--- Working data ---

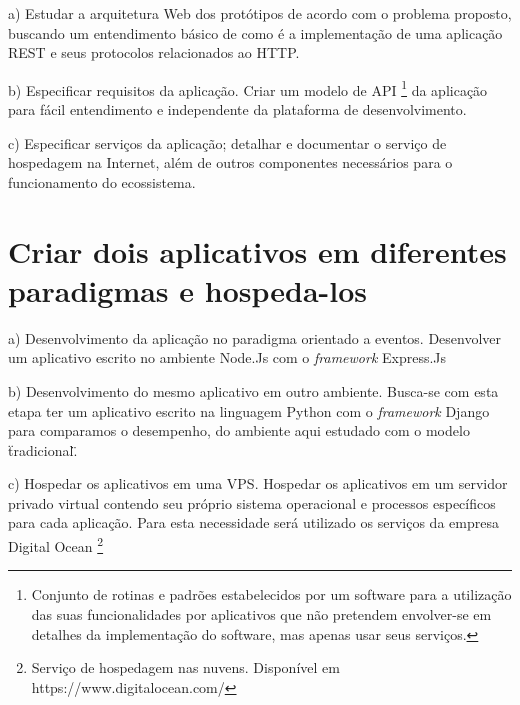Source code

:  \begin{compactitem}
    \item[a)] Estudar a arquitetura Web dos protótipos de acordo com o problema proposto, buscando um entendimento 
    básico de como é a implementação de uma aplicação \ac{REST} e seus protocolos relacionados ao HTTP.
    
    \item[b)] Especificar requisitos da aplicação. Criar um modelo de API 
    \footnote{Conjunto de rotinas e padrões estabelecidos por um software para a utilização das suas funcionalidades por
    aplicativos que não pretendem envolver-se em detalhes da implementação do software, mas apenas usar seus serviços.} 
    da aplicação para fácil entendimento e independente da plataforma de desenvolvimento.
    
    \item[c)] Especificar serviços da aplicação; detalhar e documentar o serviço de hospedagem na Internet, além de outros componentes 
    necessários para o funcionamento do ecossistema.
      
  \end{compactitem}

\section{Criar dois aplicativos em diferentes paradigmas e hospeda-los}
  
  \begin{compactitem}
    \item[a)] Desenvolvimento da aplicação no paradigma orientado a eventos. Desenvolver um aplicativo escrito no
    ambiente Node.Js com o \textit{framework} Express.Js
    
    \item[b)] Desenvolvimento do mesmo aplicativo em outro ambiente. Busca-se com esta etapa ter 
    um aplicativo escrito na linguagem Python com o \textit{framework} Django para comparamos o desempenho, 
    do ambiente aqui estudado com o modelo \"tradicional\".
    
    \item[c)] Hospedar os aplicativos em uma \ac{VPS}.  Hospedar os aplicativos em um 
    servidor privado virtual contendo seu próprio sistema operacional e processos
    específicos para cada aplicação. Para esta necessidade será utilizado os serviços da empresa Digital Ocean \footnote{
    Serviço de hospedagem nas nuvens. Disponível em https://www.digitalocean.com/}
    
  \end{compactitem}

---

## Task to carry out
Among the lines above, show every one that contains the string "modelo".

## Reply
    \item[b)] Especificar requisitos da aplicação. Criar um modelo de API 
    do ambiente aqui estudado com o modelo \"tradicional\".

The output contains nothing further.